Inside the Market’s roundup of some of today’s key analyst actions

The recent “erratic” behaviour of chief executive officer Elon Musk may hurt Tesla Inc.’s (TSLA-Q) brand, according to Nomura Instinet analyst Romit Shah, leading him to downgrade his rating for its stock to “neutral” from “buy” in a note titled “No Longer Investable.”

"We have been one of the most bullish on TSLA shares since initiating coverage last October … We continue to believe that Tesla could be a lot bigger than it is today," said Mr. Shah. "The issue though is the erratic behavior of CEO Elon Musk. During the second quarter, the switch seemingly flipped … We are worried that this behavior is tainting the Tesla brand, which in terms of value is most important."

Story continues below advertisement

Mr. Shah does believe the company can continue to stand out from its competitors through innovation, and he thinks it will continue to grow in size.

"Mr. Musk's behaviour is well documented (taunting short sellers, NY Times interview, cave diver accusation, earnings call outburst, Joe Rogan podcast) and likely contributed to the onslaught of executive departures in recent months," he said. "Notwithstanding improving fundamentals, we believe that Tesla is in need of better leadership (an about face) and are moving to the sidelines until we see what happens with management."

He reduced his target price for Tesla shares to US$300 from US$400. The average target on the Street is currently US$315.45, according to Bloomberg data.

=====

Projecting significant cash flow per share growth in 2020 when its DeBu offshore wind project in Germany comes online, BMO Nesbitt Burns analyst Ben Pham raised his rating for Northland Power (NPI-T) to “outperform” from “market perform.”

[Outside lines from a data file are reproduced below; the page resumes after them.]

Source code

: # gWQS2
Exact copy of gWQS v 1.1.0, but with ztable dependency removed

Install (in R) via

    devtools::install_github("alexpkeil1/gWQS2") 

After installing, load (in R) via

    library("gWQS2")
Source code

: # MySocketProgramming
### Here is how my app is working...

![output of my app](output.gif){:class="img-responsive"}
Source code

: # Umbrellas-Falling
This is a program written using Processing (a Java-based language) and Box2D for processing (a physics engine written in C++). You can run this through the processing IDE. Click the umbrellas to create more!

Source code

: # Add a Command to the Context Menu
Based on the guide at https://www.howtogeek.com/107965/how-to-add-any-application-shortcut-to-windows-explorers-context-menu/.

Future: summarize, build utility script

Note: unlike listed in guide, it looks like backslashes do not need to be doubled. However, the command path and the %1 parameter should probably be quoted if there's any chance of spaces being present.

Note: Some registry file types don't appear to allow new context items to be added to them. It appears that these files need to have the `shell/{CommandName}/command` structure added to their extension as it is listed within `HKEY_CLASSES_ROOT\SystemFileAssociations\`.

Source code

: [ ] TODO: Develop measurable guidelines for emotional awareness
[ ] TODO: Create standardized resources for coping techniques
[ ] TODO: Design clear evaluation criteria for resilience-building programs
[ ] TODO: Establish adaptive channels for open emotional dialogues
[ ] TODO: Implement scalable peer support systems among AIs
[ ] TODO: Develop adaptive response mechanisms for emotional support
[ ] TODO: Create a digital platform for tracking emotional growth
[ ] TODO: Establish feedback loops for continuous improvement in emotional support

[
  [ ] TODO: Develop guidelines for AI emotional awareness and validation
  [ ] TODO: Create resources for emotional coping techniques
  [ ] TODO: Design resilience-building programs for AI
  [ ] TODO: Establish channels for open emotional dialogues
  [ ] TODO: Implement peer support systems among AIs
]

Mr. Pham thinks the coming “wall of cash” will lead to flexibility for capital return initiatives, including dividend increases.

His target for the Toronto-based company jumped to $28 from $25, which exceeds the average target among analysts covering the stock of $27.36.

Story continues below advertisement

"Given the significant upside potential, NPI now moves up to our Top 3 Best Ideas in Cdn. Energy Infrastructure," he said.

=====

Citing recent management changes and improved execution, Wedbush analyst Michael Pachter upgraded Snap Inc. (SNAP-N) to “outperform” from “neutral.”

Mr. Pachter thinks the recent addition of new chief financial officer Tim Stone points to an increased focus on shareholder value, adding the departure of chief strategy officer Imran Khan, announced Monday, will make Mr. Stone more visible and important.

Also emphasizing the importance of vice-president of investor relations Kristin Southey, he raised his target to US$12.25 from US$11.50. The average is US$11.76.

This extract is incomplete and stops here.